И Шпильман уехал. Потом на площадку приезжали фотокорреспонденты и разочарованные уезжали, а вечером позвонил Сеня Черток (кинокритик, уехавший в Израиль) и спросил:
— Гия, я знаком с их главным редактором. Хочешь, попытаемся дать опровержение?
— Спасибо, не надо! Еще больше внимания привлечем.
На следующий день на площадку приехал советский дипломат Александр Оня (фамилия и имя условные). Он отвел меня в сторонку и спросил, что за треп про наручники.
— Просто дурака валяли, — ответил я.
— Я так и сообщил, что это фантазии желтой прессы.
Несколько дней мы ждали реакции. Реакции не было, и мы поняли, пронесло! Спасибо Александру.

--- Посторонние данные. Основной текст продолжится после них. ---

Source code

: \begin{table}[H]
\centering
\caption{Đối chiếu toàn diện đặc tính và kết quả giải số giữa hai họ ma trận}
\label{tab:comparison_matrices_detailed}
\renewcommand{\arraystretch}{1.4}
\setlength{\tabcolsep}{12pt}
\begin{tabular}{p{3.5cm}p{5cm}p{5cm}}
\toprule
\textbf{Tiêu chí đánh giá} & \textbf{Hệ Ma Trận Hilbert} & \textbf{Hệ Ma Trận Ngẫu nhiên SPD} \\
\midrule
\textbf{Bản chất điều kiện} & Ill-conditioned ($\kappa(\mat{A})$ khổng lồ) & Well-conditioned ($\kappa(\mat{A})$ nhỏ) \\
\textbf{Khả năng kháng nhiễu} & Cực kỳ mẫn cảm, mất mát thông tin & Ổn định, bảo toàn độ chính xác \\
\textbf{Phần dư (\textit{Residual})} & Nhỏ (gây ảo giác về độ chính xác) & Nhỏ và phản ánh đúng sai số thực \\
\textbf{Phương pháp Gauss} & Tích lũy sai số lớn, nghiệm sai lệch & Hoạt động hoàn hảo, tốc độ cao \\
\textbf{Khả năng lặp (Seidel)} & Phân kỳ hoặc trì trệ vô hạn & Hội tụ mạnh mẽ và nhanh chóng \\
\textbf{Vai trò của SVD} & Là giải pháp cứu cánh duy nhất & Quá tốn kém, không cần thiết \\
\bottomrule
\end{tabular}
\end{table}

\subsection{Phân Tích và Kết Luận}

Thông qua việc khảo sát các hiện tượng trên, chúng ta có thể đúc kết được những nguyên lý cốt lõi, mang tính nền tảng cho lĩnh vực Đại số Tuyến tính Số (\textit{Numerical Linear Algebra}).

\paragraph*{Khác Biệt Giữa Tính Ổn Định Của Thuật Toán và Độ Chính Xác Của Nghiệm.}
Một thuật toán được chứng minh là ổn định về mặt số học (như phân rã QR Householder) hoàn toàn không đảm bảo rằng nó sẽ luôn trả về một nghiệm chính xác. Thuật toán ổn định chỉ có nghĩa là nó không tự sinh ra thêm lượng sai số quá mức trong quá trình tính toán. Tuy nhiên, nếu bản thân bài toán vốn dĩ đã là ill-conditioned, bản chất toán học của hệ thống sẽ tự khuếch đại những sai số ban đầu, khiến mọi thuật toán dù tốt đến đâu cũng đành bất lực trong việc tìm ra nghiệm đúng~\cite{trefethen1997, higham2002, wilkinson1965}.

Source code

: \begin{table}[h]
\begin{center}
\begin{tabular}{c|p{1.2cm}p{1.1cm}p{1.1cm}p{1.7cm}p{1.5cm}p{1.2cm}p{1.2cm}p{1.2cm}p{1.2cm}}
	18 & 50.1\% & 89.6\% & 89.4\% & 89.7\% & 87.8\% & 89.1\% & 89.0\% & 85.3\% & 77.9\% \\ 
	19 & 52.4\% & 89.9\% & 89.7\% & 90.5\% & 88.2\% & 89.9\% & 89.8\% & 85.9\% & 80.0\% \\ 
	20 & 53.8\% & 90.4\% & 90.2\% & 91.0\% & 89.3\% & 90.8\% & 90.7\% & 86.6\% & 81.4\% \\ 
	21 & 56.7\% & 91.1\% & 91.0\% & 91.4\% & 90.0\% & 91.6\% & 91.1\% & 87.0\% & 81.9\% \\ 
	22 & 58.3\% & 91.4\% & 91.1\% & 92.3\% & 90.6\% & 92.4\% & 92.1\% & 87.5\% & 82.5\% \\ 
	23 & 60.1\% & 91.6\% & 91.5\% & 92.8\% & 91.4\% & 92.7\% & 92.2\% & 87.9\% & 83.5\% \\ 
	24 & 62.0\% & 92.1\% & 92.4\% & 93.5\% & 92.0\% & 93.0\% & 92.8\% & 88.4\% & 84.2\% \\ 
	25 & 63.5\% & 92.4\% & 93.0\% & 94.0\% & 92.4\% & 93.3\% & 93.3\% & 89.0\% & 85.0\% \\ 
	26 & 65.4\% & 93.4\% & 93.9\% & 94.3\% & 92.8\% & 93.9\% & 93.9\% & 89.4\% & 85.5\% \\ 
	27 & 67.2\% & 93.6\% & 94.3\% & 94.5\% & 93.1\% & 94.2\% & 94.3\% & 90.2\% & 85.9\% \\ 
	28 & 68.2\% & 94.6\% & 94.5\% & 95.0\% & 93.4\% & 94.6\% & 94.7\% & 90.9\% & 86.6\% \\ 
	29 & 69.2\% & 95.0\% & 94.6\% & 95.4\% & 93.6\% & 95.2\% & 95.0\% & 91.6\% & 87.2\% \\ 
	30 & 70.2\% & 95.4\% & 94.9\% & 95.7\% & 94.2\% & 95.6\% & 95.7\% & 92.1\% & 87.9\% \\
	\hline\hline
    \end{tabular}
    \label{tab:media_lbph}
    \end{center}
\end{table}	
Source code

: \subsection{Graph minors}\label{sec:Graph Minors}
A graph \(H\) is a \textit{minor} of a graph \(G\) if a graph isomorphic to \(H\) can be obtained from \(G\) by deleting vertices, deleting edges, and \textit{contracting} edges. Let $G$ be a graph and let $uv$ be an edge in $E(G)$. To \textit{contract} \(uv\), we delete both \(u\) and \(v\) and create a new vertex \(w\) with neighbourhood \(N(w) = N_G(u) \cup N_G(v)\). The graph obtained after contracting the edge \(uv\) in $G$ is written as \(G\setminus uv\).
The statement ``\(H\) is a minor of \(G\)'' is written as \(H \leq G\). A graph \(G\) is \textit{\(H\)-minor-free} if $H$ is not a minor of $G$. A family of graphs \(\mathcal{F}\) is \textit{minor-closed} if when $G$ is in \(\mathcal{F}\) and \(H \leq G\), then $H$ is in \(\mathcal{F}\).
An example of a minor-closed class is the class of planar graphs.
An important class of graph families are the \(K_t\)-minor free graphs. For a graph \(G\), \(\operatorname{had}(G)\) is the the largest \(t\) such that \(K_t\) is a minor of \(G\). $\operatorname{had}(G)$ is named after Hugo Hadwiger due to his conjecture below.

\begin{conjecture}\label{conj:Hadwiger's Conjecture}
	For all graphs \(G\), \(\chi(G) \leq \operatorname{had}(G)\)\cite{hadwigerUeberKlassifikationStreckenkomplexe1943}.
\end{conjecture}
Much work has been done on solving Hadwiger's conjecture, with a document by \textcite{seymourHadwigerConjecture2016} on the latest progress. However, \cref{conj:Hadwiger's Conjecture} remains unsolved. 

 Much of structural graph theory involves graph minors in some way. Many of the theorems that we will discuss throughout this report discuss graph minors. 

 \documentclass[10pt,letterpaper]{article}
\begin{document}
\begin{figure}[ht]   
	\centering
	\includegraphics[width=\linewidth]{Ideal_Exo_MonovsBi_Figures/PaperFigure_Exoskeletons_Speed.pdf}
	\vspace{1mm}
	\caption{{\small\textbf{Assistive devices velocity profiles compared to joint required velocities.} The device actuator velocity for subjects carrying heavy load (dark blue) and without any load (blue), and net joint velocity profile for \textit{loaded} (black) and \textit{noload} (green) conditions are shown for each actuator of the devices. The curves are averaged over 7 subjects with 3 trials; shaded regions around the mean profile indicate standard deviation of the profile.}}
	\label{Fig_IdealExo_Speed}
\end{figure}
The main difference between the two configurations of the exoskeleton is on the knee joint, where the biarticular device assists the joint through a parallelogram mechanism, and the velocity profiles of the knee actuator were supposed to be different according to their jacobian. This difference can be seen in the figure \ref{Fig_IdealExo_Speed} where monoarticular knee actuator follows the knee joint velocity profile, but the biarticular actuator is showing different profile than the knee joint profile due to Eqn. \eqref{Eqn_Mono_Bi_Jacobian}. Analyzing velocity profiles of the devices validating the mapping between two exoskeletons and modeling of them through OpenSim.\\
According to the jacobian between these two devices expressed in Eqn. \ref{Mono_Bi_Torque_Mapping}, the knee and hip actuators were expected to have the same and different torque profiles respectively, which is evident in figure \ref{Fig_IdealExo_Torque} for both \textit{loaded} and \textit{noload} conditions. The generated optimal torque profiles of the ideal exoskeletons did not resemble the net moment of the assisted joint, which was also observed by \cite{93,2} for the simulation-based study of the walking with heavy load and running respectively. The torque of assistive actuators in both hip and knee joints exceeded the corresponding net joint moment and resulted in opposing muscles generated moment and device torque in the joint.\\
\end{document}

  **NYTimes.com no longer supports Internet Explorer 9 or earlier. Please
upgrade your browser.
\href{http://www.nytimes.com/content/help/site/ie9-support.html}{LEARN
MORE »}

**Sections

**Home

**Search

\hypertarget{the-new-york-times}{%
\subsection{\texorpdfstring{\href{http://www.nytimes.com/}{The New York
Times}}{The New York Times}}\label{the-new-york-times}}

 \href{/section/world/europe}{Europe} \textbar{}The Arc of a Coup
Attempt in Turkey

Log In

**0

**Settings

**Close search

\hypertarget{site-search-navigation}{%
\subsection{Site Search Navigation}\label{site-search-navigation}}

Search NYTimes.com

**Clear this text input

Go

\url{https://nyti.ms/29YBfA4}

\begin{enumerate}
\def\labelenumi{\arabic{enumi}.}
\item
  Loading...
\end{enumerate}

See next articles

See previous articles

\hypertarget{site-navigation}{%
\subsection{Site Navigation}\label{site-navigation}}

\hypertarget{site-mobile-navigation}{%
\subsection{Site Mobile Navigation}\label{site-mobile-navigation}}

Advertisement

Между прочим. В то время дипломатических отношений с Израилем не было, но группа израильских дипломатов работала в голландском посольстве в Москве, точно так же на территории финского посольства работали советские дипломаты в Иерусалиме. Отношения у нас с ними были прекрасные, они нам много помогали.
Когда закончился съемочный период, Саша Хайт стал вице-президентом Фонда детского кино Ролана Быкова, а Зураб стал вторым режиссером на этой картине и прекрасно организовал монтажно-тонировочный период.
А через много лет мы с Зурабом снова встретились. Я попросил его быть моим переводчиком, когда был членом жюри фестиваля телевизионных фильмов в Монте-Карло. На этом фестивале кинокритик из Израиля спросил:
— В свое время слышал, что во время съемок в Тель-Авиве вы наручниками приковали к себе переводчика. Господин Качкачишвили тот переводчик?
— Тот.
— Здесь бы ему тоже наручники не помешали. Нам еще повезло, что вы по-английски понимаете.
За пять дней до конца съемок в Израиле, в шесть утра, во время завтрака в шатре, появился Шпильман и громко объявил, что израильская группа сегодня работает только до обеда. И пока Александров не переведет деньги за услуги, студия «Израиль-фильм» больше с ним не сотрудничает.
— Господин Шпильман, эту радостную весть вы могли бы сообщить после обеда. Мы хотя бы до обеда работали в хорошем настроении! — сказал я.
Шпильман уехал. Из тонвагена позвонил в Париж Константину, разбудил и рассказал об ультиматуме. Константин заявил с трагическим пафосом, что эти евреи выставили ему такие космические надбавки за переработку, что он подаст на Шпильмана в суд.
— А нам как быть? Сегодня с двух до трех мы должны снимать полицейский участок, а в режим — Гамлета у катера. И вообще, нам осталось снять в Израиле еще четыре сцены.
— А нельзя все это снять в России?
— Нельзя. Константин, если мы сегодня не снимем полицейский участок и Гамлета, их не будет в картине.
— Ладно, я постараюсь решить этот вопрос.
Между прочим. Съемки были плотно расписаны по часам и по дням. Если по каким-то причинам не успели снять объект, его уже в фильме не будет.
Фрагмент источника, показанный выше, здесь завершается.